Come le statue, Natalia ci è presentata quanto mai fredda, sembra immune dalle
emozioni dei comuni mortali, ma, fra le righe, Oscar ci fa capire che ne ha
provate e ne prova di intensissime. Solo, cerca di soffocarle, per restare
fedele al personaggio che si è creata. Quanto alla sua uscita di scena è
perfettamente in linea con il personaggio: purtroppo, a fine vicenda, la dea
deve scendere dall’Olimpo, la polena deve ripiegare le sue ali, ma non rinuncia
alla sua regalità (pag. 349). Oscar mi ha spiegato che per il congedo di
Natalia si è ispirato a un quadro di Arnold Boecklin, un pittore simbolista
dell’Art Nouveau, intitolato L’isola dei morti, …
…
Concludo,
come è mia abitudine, con una brevissima nota sulla scrittura di Oscar:
modernissima, scorrevole, eppure rigorosa.

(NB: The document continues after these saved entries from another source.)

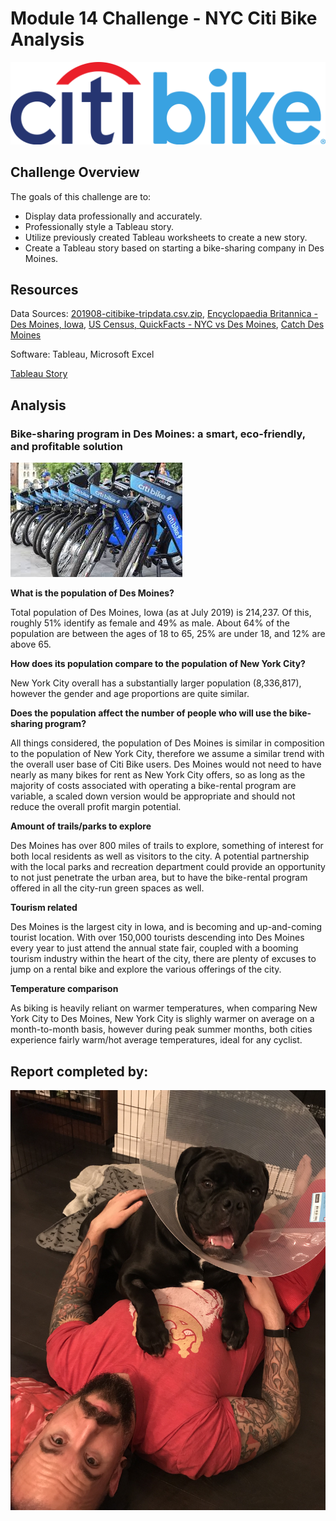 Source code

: # Module 14 Challenge - NYC Citi Bike Analysis
![](images/citi_logo.png)

## Challenge Overview

The goals of this challenge are to:

- Display data professionally and accurately.
- Professionally style a Tableau story.
- Utilize previously created Tableau worksheets to create a new story.
- Create a Tableau story based on starting a bike-sharing company in Des Moines.

## Resources

Data Sources: [201908-citibike-tripdata.csv.zip](https://s3.amazonaws.com/tripdata/index.html), [Encyclopaedia Britannica - Des Moines, Iowa](https://www.britannica.com/place/Des-Moines), [US Census, QuickFacts - NYC vs Des Moines](https://www.census.gov/quickfacts/fact/table/newyorkcitynewyork,desmoinescityiowa/PST045219), [Catch Des Moines](https://www.catchdesmoines.com/)

Software: Tableau, Microsoft Excel

[Tableau Story](https://public.tableau.com/profile/martin.kaminskyj#!/vizhome/citibike_challenge/Mod14Challenge?publish=yes)

## Analysis

### Bike-sharing program in Des Moines: a smart, eco-friendly, and profitable solution
![](images/citi_bikes.jpg)

**What is the population of Des Moines?** 

Total population of Des Moines, Iowa (as at July 2019) is 214,237. Of this, roughly 51% identify as female and 49% as male. About 64% of the population are between the ages of 18 to 65, 25% are under 18, and 12% are above 65.

**How does its population compare to the population of New York City?**

New York City overall has a substantially larger population (8,336,817), however the gender and age proportions are quite similar.

**Does the population affect the number of people who will use the bike-sharing program?**

All things considered, the population of Des Moines is similar in composition to the population of New York City, therefore we assume a similar trend with the overall user base of Citi Bike users. Des Moines would not need to have nearly as many bikes for rent as New York City offers, so as long as the majority of costs associated with operating a bike-rental program are variable, a scaled down version would be appropriate and should not reduce the overall profit margin potential.

**Amount of trails/parks to explore**

Des Moines has over 800 miles of trails to explore, something of interest for both local residents as well as visitors to the city. A potential partnership with the local parks and recreation department could provide an opportunity to not just penetrate the urban area, but to have the bike-rental program offered in all the city-run green spaces as well.

**Tourism related**

Des Moines is the largest city in Iowa, and is becoming and up-and-coming tourist location. With over 150,000 tourists descending into Des Moines every year to just attend the annual state fair, coupled with a booming tourism industry within the heart of the city, there are plenty of excuses to jump on a rental bike and explore the various offerings of the city.

**Temperature comparison**

As biking is heavily reliant on warmer temperatures, when comparing New York City to Des Moines, New York City is slighly warmer on average on a month-to-month basis, however during peak summer months, both cities experience fairly warm/hot average temperatures, ideal for any cyclist.

## Report completed by:

![](images/sal.jpg)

Qui, più che negli altri suoi
lavori, c’è la partecipazione di personaggi stranieri, russi, greci, turchi,
tedeschi, quindi, gioco forza, la lingua toscana, che domina incontrastata,
soprattutto nei racconti, qui è un po’ più compressa, ma trova ugualmente il
modo di farsi valere, con il richiamo a gustose costruzioni sintattiche e a
certi termini.
Carmen Claps (2-fine)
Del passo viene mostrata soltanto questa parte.